§ **Exercise prompt**:
From the entries, filter out every line that lacks "problem" and copy the rest.

[Dataset excerpts]
+ + +
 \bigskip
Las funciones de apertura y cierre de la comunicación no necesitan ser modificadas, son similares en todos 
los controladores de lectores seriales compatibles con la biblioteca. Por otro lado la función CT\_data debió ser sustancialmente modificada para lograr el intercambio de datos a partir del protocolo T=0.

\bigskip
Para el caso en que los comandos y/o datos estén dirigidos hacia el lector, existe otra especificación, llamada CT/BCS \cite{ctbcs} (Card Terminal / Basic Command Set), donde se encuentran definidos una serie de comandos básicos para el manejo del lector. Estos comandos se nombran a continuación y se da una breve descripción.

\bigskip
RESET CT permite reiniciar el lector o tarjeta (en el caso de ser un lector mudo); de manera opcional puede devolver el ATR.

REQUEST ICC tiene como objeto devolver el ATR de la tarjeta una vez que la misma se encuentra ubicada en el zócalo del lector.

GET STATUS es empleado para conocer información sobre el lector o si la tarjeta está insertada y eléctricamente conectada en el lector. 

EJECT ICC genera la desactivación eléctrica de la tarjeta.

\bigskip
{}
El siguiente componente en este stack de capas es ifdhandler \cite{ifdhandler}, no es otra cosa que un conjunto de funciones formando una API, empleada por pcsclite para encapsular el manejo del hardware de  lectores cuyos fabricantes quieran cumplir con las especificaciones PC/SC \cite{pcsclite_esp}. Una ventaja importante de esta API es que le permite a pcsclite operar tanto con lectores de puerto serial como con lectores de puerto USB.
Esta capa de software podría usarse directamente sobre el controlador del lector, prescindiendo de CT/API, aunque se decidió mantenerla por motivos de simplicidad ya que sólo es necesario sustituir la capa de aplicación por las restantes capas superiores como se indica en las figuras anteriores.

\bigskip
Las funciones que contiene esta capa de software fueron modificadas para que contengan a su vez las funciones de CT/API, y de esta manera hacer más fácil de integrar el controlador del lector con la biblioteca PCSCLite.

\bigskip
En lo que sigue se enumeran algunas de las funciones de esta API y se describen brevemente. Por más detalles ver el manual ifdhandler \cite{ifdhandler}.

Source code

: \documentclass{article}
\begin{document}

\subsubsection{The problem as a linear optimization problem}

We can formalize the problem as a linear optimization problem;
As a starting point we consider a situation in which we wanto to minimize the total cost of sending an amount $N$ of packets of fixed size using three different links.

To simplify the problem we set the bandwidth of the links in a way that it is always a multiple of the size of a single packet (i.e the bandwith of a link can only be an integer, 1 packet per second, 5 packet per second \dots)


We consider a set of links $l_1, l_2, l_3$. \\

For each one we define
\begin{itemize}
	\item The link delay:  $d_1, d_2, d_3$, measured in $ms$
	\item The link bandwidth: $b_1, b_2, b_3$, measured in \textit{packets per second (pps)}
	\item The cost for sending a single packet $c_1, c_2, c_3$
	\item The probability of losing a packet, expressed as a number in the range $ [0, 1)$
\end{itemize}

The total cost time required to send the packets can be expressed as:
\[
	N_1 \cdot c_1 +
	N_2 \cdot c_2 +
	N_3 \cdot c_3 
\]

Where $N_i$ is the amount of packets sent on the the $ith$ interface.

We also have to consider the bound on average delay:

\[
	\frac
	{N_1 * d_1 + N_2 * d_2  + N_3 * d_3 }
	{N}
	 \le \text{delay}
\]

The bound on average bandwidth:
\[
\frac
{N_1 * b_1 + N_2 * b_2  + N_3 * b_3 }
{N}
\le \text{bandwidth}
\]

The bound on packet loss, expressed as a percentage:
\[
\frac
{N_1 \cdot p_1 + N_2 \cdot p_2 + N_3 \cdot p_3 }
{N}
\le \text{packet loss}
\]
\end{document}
+ + +
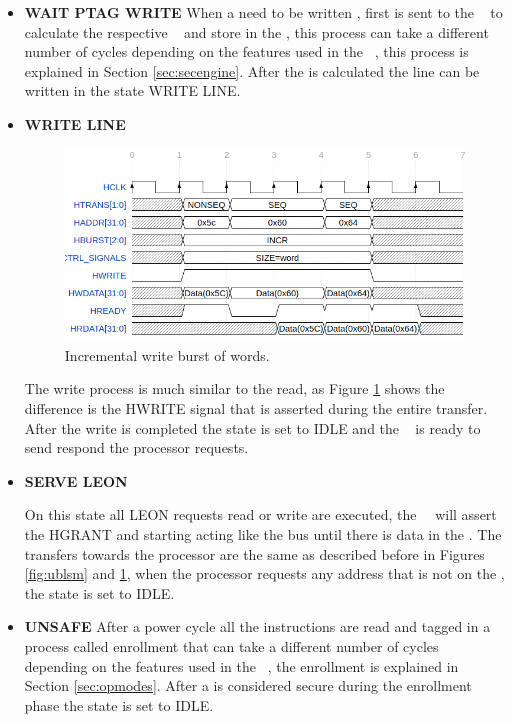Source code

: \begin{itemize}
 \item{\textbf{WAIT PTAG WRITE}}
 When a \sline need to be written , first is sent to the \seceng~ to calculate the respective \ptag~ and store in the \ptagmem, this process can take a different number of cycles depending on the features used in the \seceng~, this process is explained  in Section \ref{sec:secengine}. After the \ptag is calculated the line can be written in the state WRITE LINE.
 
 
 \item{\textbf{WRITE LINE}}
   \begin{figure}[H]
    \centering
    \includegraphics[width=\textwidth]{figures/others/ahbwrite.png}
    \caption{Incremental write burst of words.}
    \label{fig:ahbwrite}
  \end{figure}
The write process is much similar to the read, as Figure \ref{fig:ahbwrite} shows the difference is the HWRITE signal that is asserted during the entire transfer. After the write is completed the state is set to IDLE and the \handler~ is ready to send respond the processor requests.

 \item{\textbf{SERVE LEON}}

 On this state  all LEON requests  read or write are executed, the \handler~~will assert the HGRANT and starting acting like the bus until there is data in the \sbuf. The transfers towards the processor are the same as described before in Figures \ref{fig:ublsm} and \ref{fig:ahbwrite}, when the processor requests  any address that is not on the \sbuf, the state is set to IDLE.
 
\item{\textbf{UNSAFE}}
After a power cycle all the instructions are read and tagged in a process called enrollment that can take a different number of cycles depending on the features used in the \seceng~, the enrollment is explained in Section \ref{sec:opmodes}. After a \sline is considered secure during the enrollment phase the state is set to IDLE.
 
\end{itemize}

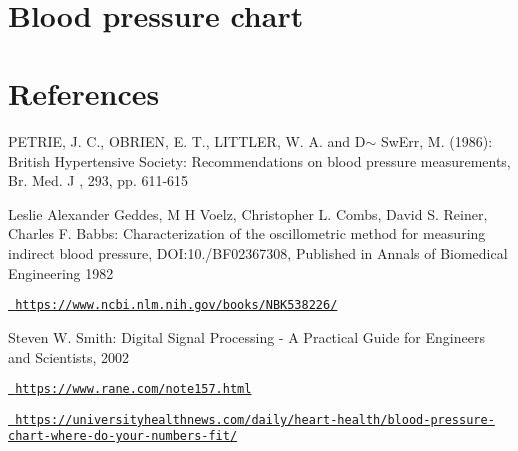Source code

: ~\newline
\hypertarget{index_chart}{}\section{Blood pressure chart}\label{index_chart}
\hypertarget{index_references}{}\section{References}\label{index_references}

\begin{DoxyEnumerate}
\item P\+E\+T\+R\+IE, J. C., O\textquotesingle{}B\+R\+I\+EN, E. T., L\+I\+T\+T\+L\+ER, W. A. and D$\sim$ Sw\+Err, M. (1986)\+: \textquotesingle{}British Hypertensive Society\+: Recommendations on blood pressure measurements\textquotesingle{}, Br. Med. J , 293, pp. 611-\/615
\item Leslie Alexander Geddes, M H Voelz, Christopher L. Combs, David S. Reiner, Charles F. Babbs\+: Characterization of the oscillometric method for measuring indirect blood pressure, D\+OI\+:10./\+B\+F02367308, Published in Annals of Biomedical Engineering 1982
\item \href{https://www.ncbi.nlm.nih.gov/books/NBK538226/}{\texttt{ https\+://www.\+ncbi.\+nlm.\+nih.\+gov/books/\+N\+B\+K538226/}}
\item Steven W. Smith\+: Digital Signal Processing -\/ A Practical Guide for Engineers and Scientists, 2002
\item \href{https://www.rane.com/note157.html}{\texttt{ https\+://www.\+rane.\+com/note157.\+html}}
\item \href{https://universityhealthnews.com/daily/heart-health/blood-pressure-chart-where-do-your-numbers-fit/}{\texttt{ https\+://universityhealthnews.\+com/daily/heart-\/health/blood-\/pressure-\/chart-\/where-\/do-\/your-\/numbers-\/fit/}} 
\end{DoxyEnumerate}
+ + +
§ **Output for this exercise**:
\subsubsection{The problem as a linear optimization problem}
We can formalize the problem as a linear optimization problem;
To simplify the problem we set the bandwidth of the links in a way that it is always a multiple of the size of a single packet (i.e the bandwith of a link can only be an integer, 1 packet per second, 5 packet per second \dots)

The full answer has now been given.